One of my marketing team members made a “marketing discovery” on an email test. She made a mistake on one of her test email subject lines and it turned out to have the best response.
Another team member referred to this as a “Happy Accident”, which he explained is a term used by that always-cheery art teacher on the public access channel: “When you’re learning to paint, there are no mistakes… just happy accidents.” This may only work for art and marketing…you can’t replace the word ‘paint’ with ‘drive’ or ‘cut wood’!
It reminded me of a very important idea…
Sometimes what surprises our customers are the things that would surprise us as marketers. And therefore it is difficult to make a marketing discovery that will surprise our customers.
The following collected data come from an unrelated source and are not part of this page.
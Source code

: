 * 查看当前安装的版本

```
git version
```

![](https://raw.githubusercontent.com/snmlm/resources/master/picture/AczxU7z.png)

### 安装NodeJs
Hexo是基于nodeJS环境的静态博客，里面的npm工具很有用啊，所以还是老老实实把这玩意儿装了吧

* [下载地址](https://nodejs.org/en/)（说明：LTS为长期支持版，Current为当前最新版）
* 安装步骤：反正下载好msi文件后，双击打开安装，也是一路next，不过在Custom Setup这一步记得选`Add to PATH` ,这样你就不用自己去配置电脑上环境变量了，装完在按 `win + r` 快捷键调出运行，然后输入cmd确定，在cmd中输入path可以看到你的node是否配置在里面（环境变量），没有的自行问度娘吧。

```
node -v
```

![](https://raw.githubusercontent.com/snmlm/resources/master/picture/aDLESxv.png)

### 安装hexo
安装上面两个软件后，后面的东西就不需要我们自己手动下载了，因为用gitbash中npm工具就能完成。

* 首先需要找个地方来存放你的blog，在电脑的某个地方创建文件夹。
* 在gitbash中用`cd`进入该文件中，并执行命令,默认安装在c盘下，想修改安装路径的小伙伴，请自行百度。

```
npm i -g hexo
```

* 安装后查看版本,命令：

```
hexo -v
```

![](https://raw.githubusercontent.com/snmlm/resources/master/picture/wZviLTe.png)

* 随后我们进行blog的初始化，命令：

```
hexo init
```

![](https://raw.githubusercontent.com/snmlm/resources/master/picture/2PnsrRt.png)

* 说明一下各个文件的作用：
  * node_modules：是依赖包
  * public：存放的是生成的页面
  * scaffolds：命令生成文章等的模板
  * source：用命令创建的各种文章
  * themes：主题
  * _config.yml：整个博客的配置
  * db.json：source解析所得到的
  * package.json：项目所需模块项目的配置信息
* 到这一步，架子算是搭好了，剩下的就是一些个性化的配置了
I’m not surprised that just about every B2B web site looks and reads the same. Despite all our efforts as marketers to be ‘creative’ and ‘differentiated’, we read too much of our own stuff. We don’t nearly take the creative leaps we think we do. Our brains need more time ‘out of the box’.
Sometimes finding these discoveries requires time. Yet, sometimes it is found by accident or under pressure, like this email test. Agencies will often argue the first. I agree that good creative usually requires thinking time. But inadequate timelines are life, from clients who are procrastinators, poor planners, and barely hanging onto a speeding bullet of a business. So we need the best agencies who attract the best people trained to think outside the box within a time box.
Roy Williams, author of Wizard of Ads, pleads with his Wizard Academy students to read poetry (like Robert Frost) and study art (like Picasso). He teaches about the ‘third gravitational object’ that can make the ordinary extraordinary by just throwing something slightly off balance. He speaks of ‘surprising broca’, or what my father calls the “First Brain”…the primitive part of the brain that needs to be stimulated with something unusual or authentic before customers really start listening. These are important practices and concepts to find a marketing discovery.
So, this was an important reminder to me and my team…once we think we’ve landed on ‘good creative’, stop. Turn it 33 degrees to the left or upside down. Make a marketing discovery…and customers are more likely to discover you.